After successfully commanding the Siachen Brigade for which he was awarded Vishisht Seva Medal, Hada served as the Deputy General Officer Commanding (Dy GOC) and Station Commander of the Jodhpur Sub Area. He subsequently served as a Deputy Inspector General (DIG) at the National Security Guard (NSG), where he spearheaded Force One from 2020 to 2022. He has also served in numerous headquarters and training institutions.

An active mountaineer and participant in ultra-marathons Hada served as the Deputy Commandant and Chief Instructor at the High Altitude Warfare School (HAWS) in Gulmarg. He also conceptualized, planned, and led a major expedition to Mount Everest and Mount Lhotse in 2012. He successfully summited Mount Everest on 25 May 2012, raising the flag of his regiment and the historical flag of the Bundi state at the peak. He retired from active military service with the rank of Brigadier in December 2024.

==Awards and decorations==

| Shaurya Chakra |  | Vishisht Seva Medal |  |
| Wound Medal | Special Service Medal |  | Operation Vijay Star |
| Siachen Glacier Medal | Operation Vijay Medal | Operation Parakram Medal | Sainya Seva Medal |
| High Altitude Service Medal | Videsh Seva Medal | 75th Independence Anniversary Medal | 50th Independence Anniversary Medal |
| 30 Years Long Service Medal | 20 Years Long Service Medal | 9 Years Long Service Medal | UNMEE Medal |

During his 33-year military career, Hada received the following major decorations:

- Shaurya Chakra (1999): Awarded for gallantry during relentless anti-terrorist operations in Northern Kashmir under Operation Rakshak.
- Vishisht Seva Medal (2019): Awarded for commendable work and distinguished service while commanding the Siachen Brigade during Operation Meghdoot.
- Wound Medal: Awarded for sustaining bullet injuries during a combat mission under Operation Rakshak.
- Chief of Army Staff Commendation (1997, 2013): In 1997 for anti-terrorist operations in Jammu and Kashmir (Operation Rakshak), and again in 2013 for his contributions to adventure activities.
- Army Commander's Commendation (1993): Awarded for anti-terrorist operations in Assam during Operation Rhino.
- UN Force Commander's Appreciation (2003): Awarded for distinguished services during the peacekeeping mission in Ethiopia and Eritrea (UNMEE)
- Director General NSG's Roll & Disc (2021): Awarded for commendable work during his tenure with the National Security Guard.

==Royal succession==
Following the death of the 25th Maharao Raja Ranjit Singh in 2010 without a named heir, the titular headship of the Hada Rajputs of Bundi remained vacant for over a decade.

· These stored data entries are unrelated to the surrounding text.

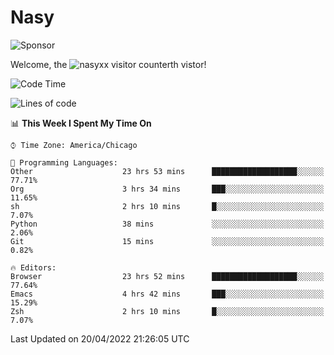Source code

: # Nasy

<!--
<p align="center">
<img height="200" src="https://github-readme-stats.vercel.app/api?username=nasyxx&count_private=true&show_icons=true&theme=dracula&include_all_commits=true"/>
<img height="200" src="https://github-readme-stats.vercel.app/api/top-langs/?username=nasyxx&theme=dracula&hide=html,jupyter+notebook&count_private=true&show_icons=true"/>
</p>

  
----------------
-->

![Sponsor](https://img.shields.io/static/v1.svg?label=Sponsor&message=%E2%9D%A4&logo=GitHub&style=flat&color=pink)
 
Welcome, the ![nasyxx visitor counter](https://count.getloli.com/get/@nasyxx?theme=rule34)th vistor!
 
<!--START_SECTION:waka-->
![Code Time](http://img.shields.io/badge/Code%20Time-2%2C260%20hrs%2025%20mins-blue)

![Lines of code](https://img.shields.io/badge/From%20Hello%20World%20I%27ve%20Written-5%20Million%20lines%20of%20code-blue)

📊 **This Week I Spent My Time On** 

```text
⌚︎ Time Zone: America/Chicago

💬 Programming Languages: 
Other                    23 hrs 53 mins      ███████████████████░░░░░░   77.71% 
Org                      3 hrs 34 mins       ███░░░░░░░░░░░░░░░░░░░░░░   11.65% 
sh                       2 hrs 10 mins       █░░░░░░░░░░░░░░░░░░░░░░░░   7.07% 
Python                   38 mins             ░░░░░░░░░░░░░░░░░░░░░░░░░   2.06% 
Git                      15 mins             ░░░░░░░░░░░░░░░░░░░░░░░░░   0.82%

🔥 Editors: 
Browser                  23 hrs 52 mins      ███████████████████░░░░░░   77.64% 
Emacs                    4 hrs 42 mins       ███░░░░░░░░░░░░░░░░░░░░░░   15.29% 
Zsh                      2 hrs 10 mins       █░░░░░░░░░░░░░░░░░░░░░░░░   7.07%

```


 Last Updated on 20/04/2022 21:26:05 UTC
<!--END_SECTION:waka-->

<!-- ![visitors](https://visitor-badge.laobi.icu/badge?page_id=nasyxx.nasyxx) -->
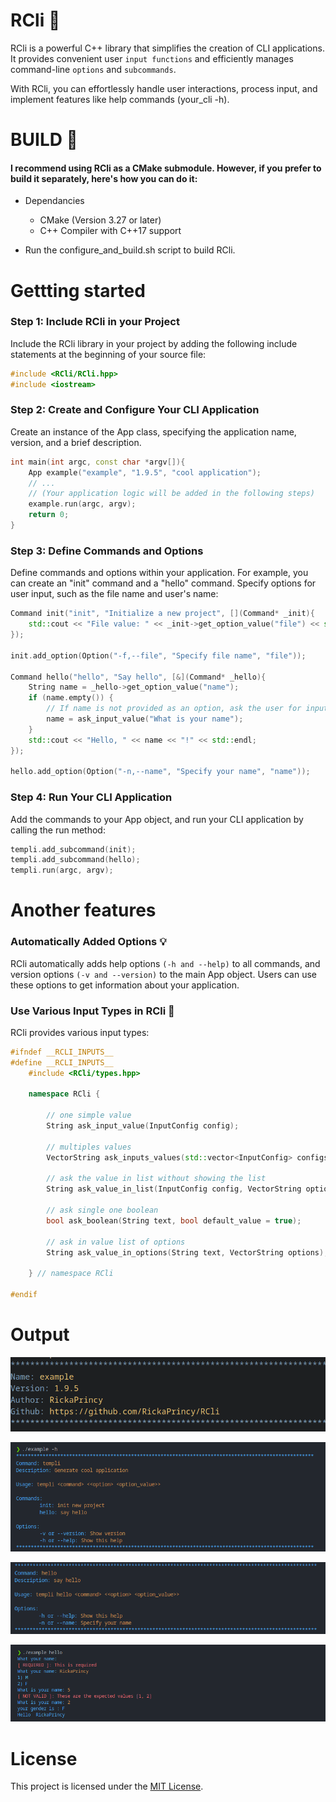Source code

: # RCli :wrench:

RCli is a powerful C++ library that simplifies the creation of CLI applications. It provides convenient user `input functions` and efficiently manages command-line `options` and `subcommands`. 

With RCli, you can effortlessly handle user interactions, process input, and implement features like help commands (your_cli -h).

# BUILD :hammer:

#### I recommend using RCli as a CMake submodule. However, if you prefer to build it separately, here's how you can do it:

- Dependancies
    - CMake (Version 3.27 or later)
    - C++ Compiler with C++17 support

- Run the configure_and_build.sh script to build RCli.

# Gettting started

### Step 1: Include RCli in your Project

Include the RCli library in your project by adding the following include statements at the beginning of your source file:

```cpp
#include <RCli/RCli.hpp>
#include <iostream>
```

### Step 2: Create and Configure Your CLI Application

Create an instance of the App class, specifying the application name, version, and a brief description.

```cpp
int main(int argc, const char *argv[]){
    App example("example", "1.9.5", "cool application");
    // ...
    // (Your application logic will be added in the following steps)
    example.run(argc, argv);
    return 0;
}
```
### Step 3: Define Commands and Options

Define commands and options within your application. For example, you can create an "init" command and a "hello" command. Specify options for user input, such as the file name and user's name:

```cpp
Command init("init", "Initialize a new project", [](Command* _init){
    std::cout << "File value: " << _init->get_option_value("file") << std::endl;
});

init.add_option(Option("-f,--file", "Specify file name", "file"));

Command hello("hello", "Say hello", [&](Command* _hello){
    String name = _hello->get_option_value("name");
    if (name.empty()) {
        // If name is not provided as an option, ask the user for input
        name = ask_input_value("What is your name");
    }
    std::cout << "Hello, " << name << "!" << std::endl;
});

hello.add_option(Option("-n,--name", "Specify your name", "name"));
```

### Step 4: Run Your CLI Application

Add the commands to your App object, and run your CLI application by calling the run method:

```cpp
templi.add_subcommand(init);
templi.add_subcommand(hello);
templi.run(argc, argv);
```

# Another features 

### Automatically Added Options :bulb:

RCli automatically adds help options `(-h and --help)` to all commands, and version options `(-v and --version)` to the main App object. Users can use these options to get information about your application.

### Use Various Input Types in RCli :jack_o_lantern:

RCli provides various input types:

```cpp
#ifndef __RCLI_INPUTS__
#define __RCLI_INPUTS__
    #include <RCli/types.hpp>

    namespace RCli {

        // one simple value
        String ask_input_value(InputConfig config);

        // multiples values
        VectorString ask_inputs_values(std::vector<InputConfig> configs);

        // ask the value in list without showing the list
        String ask_value_in_list(InputConfig config, VectorString options, bool ignore_case = false);

        // ask single one boolean
        bool ask_boolean(String text, bool default_value = true);

        // ask in value list of options
        String ask_value_in_options(String text, VectorString options);

    } // namespace RCli

#endif
```

# Output 

![Example0](./images/version.png)

![Example0](./images/option.png)

![Example1](./images/command.png)

![Example2](./images/input.png)

# License 

This project is licensed under the [MIT License](License.txt).
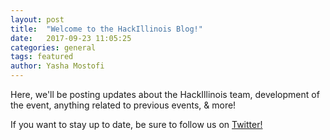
 ```yaml
---
layout: post
title:  "Welcome to the HackIllinois Blog!"
date:   2017-09-23 11:05:25
categories: general
tags: featured
author: Yasha Mostofi
---
```


Here, we'll be posting updates about the HackIllinois team, development of the event, anything related to previous events, & more! 

If you want to stay up to date, be sure to follow us on [Twitter!](https://twitter.com/hackillinois)

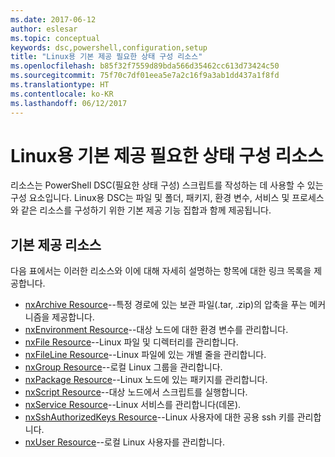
 ```yaml
---
ms.date: 2017-06-12
author: eslesar
ms.topic: conceptual
keywords: dsc,powershell,configuration,setup
title: "Linux용 기본 제공 필요한 상태 구성 리소스"
ms.openlocfilehash: b85f32f7559d89bda566d35462cc613d73424c50
ms.sourcegitcommit: 75f70c7df01eea5e7a2c16f9a3ab1dd437a1f8fd
ms.translationtype: HT
ms.contentlocale: ko-KR
ms.lasthandoff: 06/12/2017
---
```

# <a name="built-in-desired-state-configuration-resources-for-linux"></a>Linux용 기본 제공 필요한 상태 구성 리소스

리소스는 PowerShell DSC(필요한 상태 구성) 스크립트를 작성하는 데 사용할 수 있는 구성 요소입니다. Linux용 DSC는 파일 및 폴더, 패키지, 환경 변수, 서비스 및 프로세스와 같은 리소스를 구성하기 위한 기본 제공 기능 집합과 함께 제공됩니다.

## <a name="built-in-resources"></a>기본 제공 리소스 

다음 표에서는 이러한 리소스와 이에 대해 자세히 설명하는 항목에 대한 링크 목록을 제공합니다.

* [nxArchive Resource](lnxArchiveResource.md)--특정 경로에 있는 보관 파일(.tar, .zip)의 압축을 푸는 메커니즘을 제공합니다.
* [nxEnvironment Resource](lnxEnvironmentResource.md)--대상 노드에 대한 환경 변수를 관리합니다. 
* [nxFile Resource](lnxFileResource.md)--Linux 파일 및 디렉터리를 관리합니다. 
* [nxFileLine Resource](lnxFileLineResource.md)--Linux 파일에 있는 개별 줄을 관리합니다. 
* [nxGroup Resource](lnxGroupResource.md)--로컬 Linux 그룹을 관리합니다. 
* [nxPackage Resource](lnxPackageResource.md)--Linux 노드에 있는 패키지를 관리합니다.
* [nxScript Resource](lnxScriptResource.md)--대상 노드에서 스크립트를 실행합니다.
* [nxService Resource](lnxServiceResource.md)--Linux 서비스를 관리합니다(데몬).
* [nxSshAuthorizedKeys Resource](lnxSshAuthorizedKeysResource.md)--Linux 사용자에 대한 공용 ssh 키를 관리합니다. 
* [nxUser Resource](lnxUserResource.md)--로컬 Linux 사용자를 관리합니다. 
  
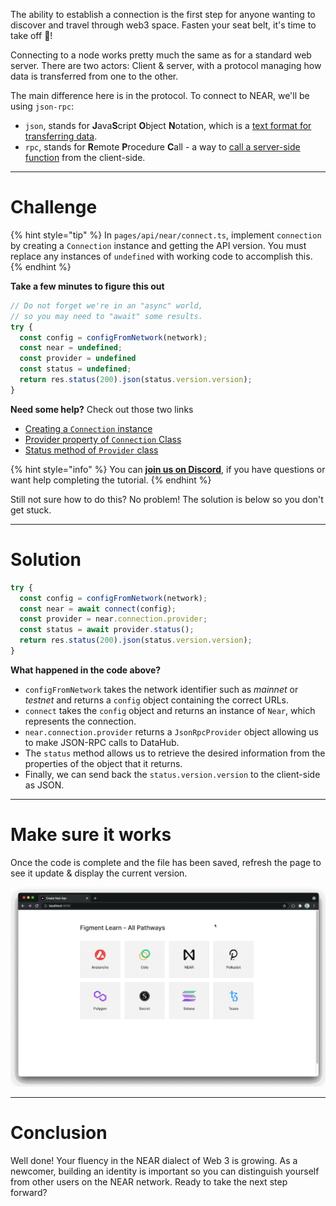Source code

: The ability to establish a connection is the first step for anyone wanting to discover and travel through web3 space. Fasten your seat belt, it's time to take off 🚀!

Connecting to a node works pretty much the same as for a standard web server. There are two actors: Client & server, with a protocol managing how data is transferred from one to the other.

The main difference here is in the protocol. To connect to NEAR, we'll be using `json-rpc`: 
* `json`, stands for **J**ava**S**cript **O**bject **N**otation, which is a [text format for transferring data](https://www.w3schools.com/js/js_json_intro.asp).
* `rpc`, stands for **R**emote **P**rocedure **C**all - a way to [call a server-side function](https://en.wikipedia.org/wiki/Remote_procedure_call) from the client-side.

------------------------

# Challenge

{% hint style="tip" %}
In `pages/api/near/connect.ts`, implement `connection` by creating a `Connection` instance and getting the API version. You must replace any instances of `undefined` with working code to accomplish this.
{% endhint %}

**Take a few minutes to figure this out**

```typescript
// Do not forget we're in an "async" world,
// so you may need to "await" some results.
try {
  const config = configFromNetwork(network);
  const near = undefined;
  const provider = undefined
  const status = undefined;
  return res.status(200).json(status.version.version);
}
```

**Need some help?** Check out those two links
* [Creating a `Connection` instance](https://near.github.io/near-api-js/modules/connect.html)  
* [Provider property of `Connection` Class](https://near.github.io/near-api-js/classes/connection.connection-1.html#provider)
* [Status method of `Provider` class](https://near.github.io/near-api-js/classes/providers_json_rpc_provider.jsonrpcprovider.html#status)

{% hint style="info" %}
You can [**join us on Discord**](https://discord.gg/fszyM7K), if you have questions or want help completing the tutorial.
{% endhint %}

Still not sure how to do this? No problem! The solution is below so you don't get stuck.

------------------------

# Solution

```typescript
try {
  const config = configFromNetwork(network);
  const near = await connect(config);
  const provider = near.connection.provider;
  const status = await provider.status();
  return res.status(200).json(status.version.version);
}
```

**What happened in the code above?**

* `configFromNetwork` takes the network identifier such as *mainnet* or *testnet* and returns a `config` object containing the correct URLs.
* `connect` takes the `config` object and returns an instance of `Near`, which represents the connection.
* `near.connection.provider` returns a `JsonRpcProvider` object allowing us to make JSON-RPC calls to DataHub.
* The `status` method allows us to retrieve the desired information from the properties of the object that it returns.
* Finally, we can send back the `status.version.version` to the client-side as JSON.

------------------------

# Make sure it works

Once the code is complete and the file has been saved, refresh the page to see it update & display the current version.

![](../../../.gitbook/assets/pathways/near/near-connect.gif)

-----------------------------

# Conclusion

Well done! Your fluency in the NEAR dialect of Web 3 is growing. As a newcomer, building an identity is important so you can distinguish yourself from other users on the NEAR network. Ready to take the next step forward?
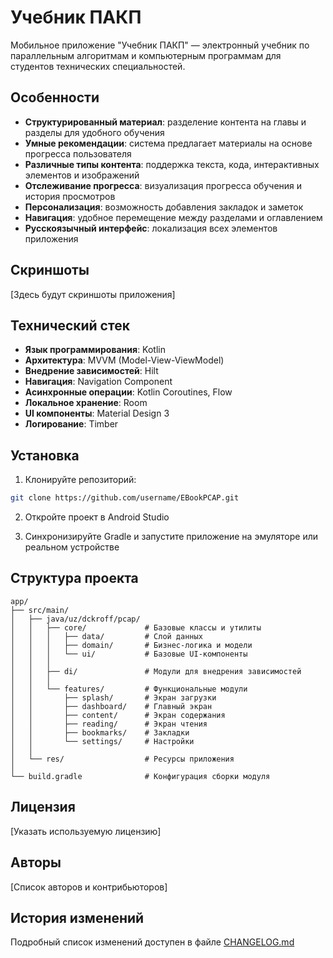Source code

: # Учебник ПАКП

Мобильное приложение "Учебник ПАКП" — электронный учебник по параллельным алгоритмам и компьютерным программам для студентов технических специальностей.

## Особенности

- **Структурированный материал**: разделение контента на главы и разделы для удобного обучения
- **Умные рекомендации**: система предлагает материалы на основе прогресса пользователя
- **Различные типы контента**: поддержка текста, кода, интерактивных элементов и изображений
- **Отслеживание прогресса**: визуализация прогресса обучения и история просмотров
- **Персонализация**: возможность добавления закладок и заметок
- **Навигация**: удобное перемещение между разделами и оглавлением
- **Русскоязычный интерфейс**: локализация всех элементов приложения

## Скриншоты

[Здесь будут скриншоты приложения]

## Технический стек

- **Язык программирования**: Kotlin
- **Архитектура**: MVVM (Model-View-ViewModel)
- **Внедрение зависимостей**: Hilt
- **Навигация**: Navigation Component
- **Асинхронные операции**: Kotlin Coroutines, Flow
- **Локальное хранение**: Room
- **UI компоненты**: Material Design 3
- **Логирование**: Timber

## Установка

1. Клонируйте репозиторий:

```bash
git clone https://github.com/username/EBookPCAP.git
```

2. Откройте проект в Android Studio

3. Синхронизируйте Gradle и запустите приложение на эмуляторе или реальном устройстве

## Структура проекта

```
app/
├── src/main/
│   ├── java/uz/dckroff/pcap/
│   │   ├── core/             # Базовые классы и утилиты
│   │   │   ├── data/         # Слой данных
│   │   │   ├── domain/       # Бизнес-логика и модели
│   │   │   └── ui/           # Базовые UI-компоненты
│   │   │
│   │   ├── di/               # Модули для внедрения зависимостей
│   │   │
│   │   └── features/         # Функциональные модули
│   │       ├── splash/       # Экран загрузки
│   │       ├── dashboard/    # Главный экран
│   │       ├── content/      # Экран содержания
│   │       ├── reading/      # Экран чтения
│   │       ├── bookmarks/    # Закладки
│   │       └── settings/     # Настройки
│   │
│   └── res/                  # Ресурсы приложения
│
└── build.gradle              # Конфигурация сборки модуля
```

## Лицензия

[Указать используемую лицензию]

## Авторы

[Список авторов и контрибьюторов]

## История изменений

Подробный список изменений доступен в файле [CHANGELOG.md](CHANGELOG.md)
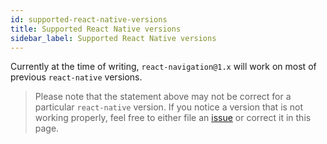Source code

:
 ```yaml
---
id: supported-react-native-versions
title: Supported React Native versions
sidebar_label: Supported React Native versions
---
```


Currently at the time of writing, `react-navigation@1.x` will work on most of previous `react-native` versions.

> Please note that the statement above may not be correct for a particular `react-native` version. If you notice a version that is not working properly, feel free to either file an [issue](https://github.com/react-navigation/react-navigation.github.io/issues/new) or correct it in this page.

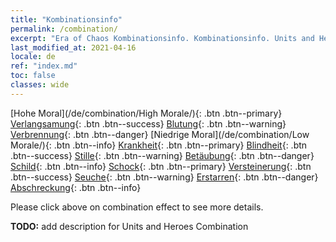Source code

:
 ```yaml
---
title: "Kombinationsinfo"
permalink: /combination/
excerpt: "Era of Chaos Kombinationsinfo. Kombinationsinfo. Units and Heroes Formation."
last_modified_at: 2021-04-16
locale: de
ref: "index.md"
toc: false
classes: wide
---
```


[Hohe Moral](/de/combination/High Morale/){: .btn .btn--primary} [Verlangsamung](/de/combination/Slow/){: .btn .btn--success} [Blutung](/de/combination/Bleeding/){: .btn .btn--warning} [Verbrennung](/de/combination/Burning/){: .btn .btn--danger} [Niedrige Moral](/de/combination/Low Morale/){: .btn .btn--info} [Krankheit](/de/combination/Disease/){: .btn .btn--primary} [Blindheit](/de/combination/Blind/){: .btn .btn--success} [Stille](/de/combination/Silence/){: .btn .btn--warning} [Betäubung](/de/combination/Stun/){: .btn .btn--danger} [Schild](/de/combination/Shield/){: .btn .btn--info} [Schock](/de/combination/Static/){: .btn .btn--primary} [Versteinerung](/de/combination/Petrify/){: .btn .btn--success} [Seuche](/de/combination/Plague/){: .btn .btn--warning} [Erstarren](/de/combination/Freeze/){: .btn .btn--danger} [Abschreckung](/de/combination/Deterrence/){: .btn .btn--info} 



  Please click above on combination effect to see more details.

  **TODO:** add description for Units and Heroes Combination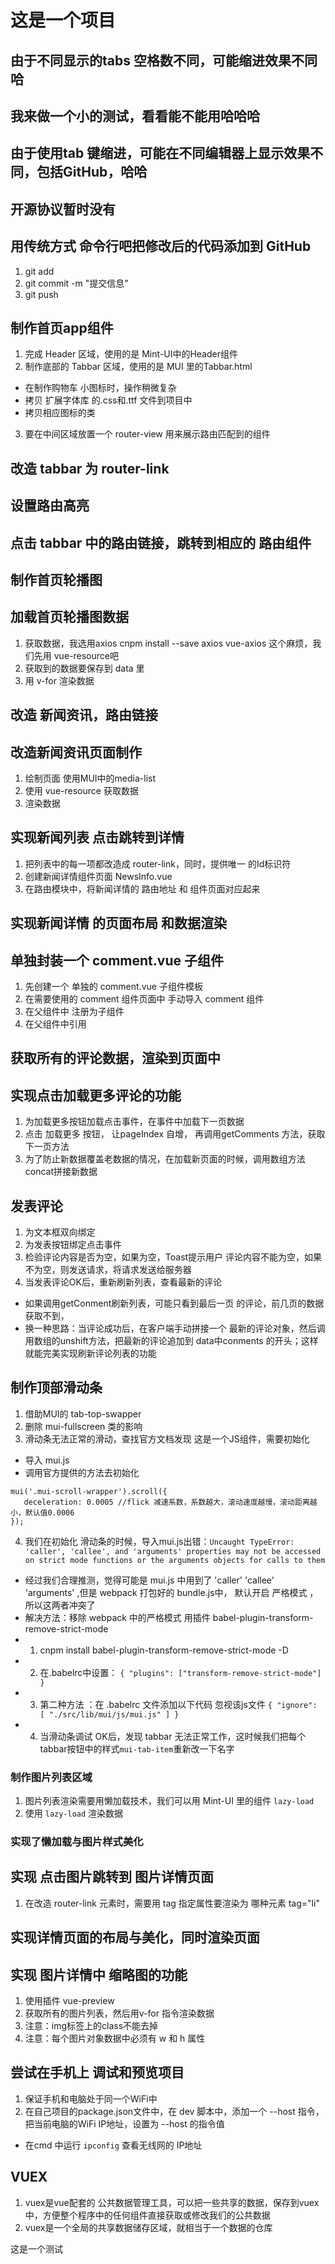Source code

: # 这是一个项目

## 由于不同显示的tabs 空格数不同，可能缩进效果不同哈

## 我来做一个小的测试，看看能不能用哈哈哈

## 由于使用tab 键缩进，可能在不同编辑器上显示效果不同，包括GitHub，哈哈

## 开源协议暂时没有

## 用传统方式 命令行吧把修改后的代码添加到 GitHub
1. git add
2. git commit -m "提交信息"
3. git push

## 制作首页app组件
1. 完成 Header 区域，使用的是 Mint-UI中的Header组件
2. 制作底部的 Tabbar 区域，使用的是 MUI 里的Tabbar.html
 + 在制作购物车 小图标时，操作稍微复杂
 + 拷贝 扩展字体库 的.css和.ttf 文件到项目中
 + 拷贝相应图标的类
3. 要在中间区域放置一个 router-view 用来展示路由匹配到的组件

## 改造 tabbar 为 router-link

## 设置路由高亮

## 点击 tabbar 中的路由链接，跳转到相应的 路由组件

## 制作首页轮播图

## 加载首页轮播图数据
1. 获取数据，我选用axios  cnpm install --save axios vue-axios  这个麻烦，我们先用 vue-resource吧
2. 获取到的数据要保存到 data 里
3. 用 v-for 渲染数据

## 改造 新闻资讯，路由链接

## 改造新闻资讯页面制作
1. 绘制页面 使用MUI中的media-list
2. 使用 vue-resource 获取数据
3. 渲染数据

## 实现新闻列表 点击跳转到详情
1. 把列表中的每一项都改造成 router-link，同时，提供唯一 的Id标识符
2. 创建新闻详情组件页面 NewsInfo.vue
3. 在路由模块中，将新闻详情的 路由地址 和 组件页面对应起来

## 实现新闻详情 的页面布局 和数据渲染

## 单独封装一个 comment.vue 子组件
1. 先创建一个 单独的 comment.vue 子组件模板
2. 在需要使用的 comment 组件页面中 手动导入 comment 组件
3. 在父组件中 注册为子组件
4. 在父组件中引用

## 获取所有的评论数据，渲染到页面中

## 实现点击加载更多评论的功能
1. 为加载更多按钮加载点击事件，在事件中加载下一页数据
2. 点击 加载更多 按钮， 让pageIndex 自增， 再调用getComments 方法，获取下一页方法
3. 为了防止新数据覆盖老数据的情况，在加载新页面的时候，调用数组方法concat拼接新数据

## 发表评论
1. 为文本框双向绑定
2. 为发表按钮绑定点击事件
3. 检验评论内容是否为空，如果为空，Toast提示用户 评论内容不能为空，如果不为空，则发送请求，将请求发送给服务器
4. 当发表评论OK后，重新刷新列表，查看最新的评论
 + 如果调用getConment刷新列表，可能只看到最后一页 的评论，前几页的数据获取不到，
 + 换一种思路：当评论成功后，在客户端手动拼接一个 最新的评论对象，然后调用数组的unshift方法，把最新的评论追加到
   data中conments 的开头；这样就能完美实现刷新评论列表的功能

## 制作顶部滑动条
1. 借助MUI的 tab-top-swapper
2. 删除 mui-fullscreen 类的影响
3. 滑动条无法正常的滑动，查找官方文档发现 这是一个JS组件，需要初始化
 + 导入 mui.js
 + 调用官方提供的方法去初始化
 ```
 mui('.mui-scroll-wrapper').scroll({
	deceleration: 0.0005 //flick 减速系数，系数越大，滚动速度越慢，滚动距离越小，默认值0.0006
});
 ```
4. 我们在初始化 滑动条的时候，导入mui.js出错：`Uncaught TypeError: 'caller', 'callee', and 'arguments' properties may not be accessed on strict mode functions or the arguments objects for calls to them`
 + 经过我们合理推测，觉得可能是 mui.js 中用到了 'caller' 'callee' 'arguments' ,但是 webpack 打包好的 bundle.js中， 默认开启 严格模式 ，所以这两者冲突了
  + 解决方法：移除 webpack 中的严格模式   用插件 babel-plugin-transform-remove-strict-mode
   +  1. cnpm install babel-plugin-transform-remove-strict-mode -D
   +  2. 在.babelrc中设置：
      `{
        "plugins": ["transform-remove-strict-mode"]
      }`
   +  3. 第二种方法 ：在 .babelrc 文件添加以下代码 忽视该js文件 
      `{
        "ignore": [
          "./src/lib/mui/js/mui.js"
        ]
      }` 
   +  4. 当滑动条调试 OK后，发现 tabbar 无法正常工作，这时候我们把每个tabbar按钮中的样式`mui-tab-item`重新改一下名字

### 制作图片列表区域
1. 图片列表渲染需要用懒加载技术，我们可以用 Mint-UI 里的组件 `lazy-load`
2. 使用 `lazy-load` 渲染数据

### 实现了懒加载与图片样式美化

## 实现 点击图片跳转到 图片详情页面 
1. 在改造 router-link 元素时，需要用 tag 指定属性要渲染为 哪种元素  tag="li"

## 实现详情页面的布局与美化，同时渲染页面

## 实现 图片详情中 缩略图的功能
1. 使用插件 vue-preview 
2. 获取所有的图片列表，然后用v-for 指令渲染数据
3. 注意：img标签上的class不能去掉
4. 注意：每个图片对象数据中必须有 w 和 h 属性

## 尝试在手机上 调试和预览项目
1. 保证手机和电脑处于同一个WiFi中
2. 在自己项目的package.json文件中，在 dev 脚本中，添加一个 --host 指令，把当前电脑的WiFi IP地址，设置为 --host 的指令值
 + 在cmd 中运行 `ipconfig` 查看无线网的 IP地址

## VUEX
 1. vuex是vue配套的 公共数据管理工具，可以把一些共享的数据，保存到vuex中，方便整个程序中的任何组件直接获取或修改我们的公共数据
 2. vuex是一个全局的共享数据储存区域，就相当于一个数据的仓库

这是一个测试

On 12 December 2021, a local faction known as the Paag (turban) committee, with the backing of 108 of the 118 former jagirdars and thikanedars of the region, crowned Brigadier Hada as the 26th Maharao Raja in a ceremony at the Raktdantika Mateshwari Temple in Sathoor. Bundi was a Princely State founded by the Hada Chauhans in 1242 CE and was the capital of the Hadauti region. The rulers are descendants of Samrat Prithviraj Chauhan, and the Bundi throne is considered as the senior-most continuous 'Gaddi' of Chauhan Rajputs.

In March 2024, the dispute escalated locally when Hada and his supporters attempted to open the gates of the Taragarh Fort and other properties to the general public. This led to a confrontation with the opposing faction, resulting in the brief preventive detainment of Hada and three associates by the local police to maintain public order.

==Personal life==
Brigadier Bhupesh is married to Padmaja Rathore from Jasol, Barmer. They have a son named Raghav Hada. As the titular King of erstwhile Princely State of Bundi and as Gaadipati of Hada-Chauhan Raajvansh, he serves as the ceremonial head of the Kshatriya community in the region and chairs the Hadauti Foundation, which manages Bundi's royal heritage.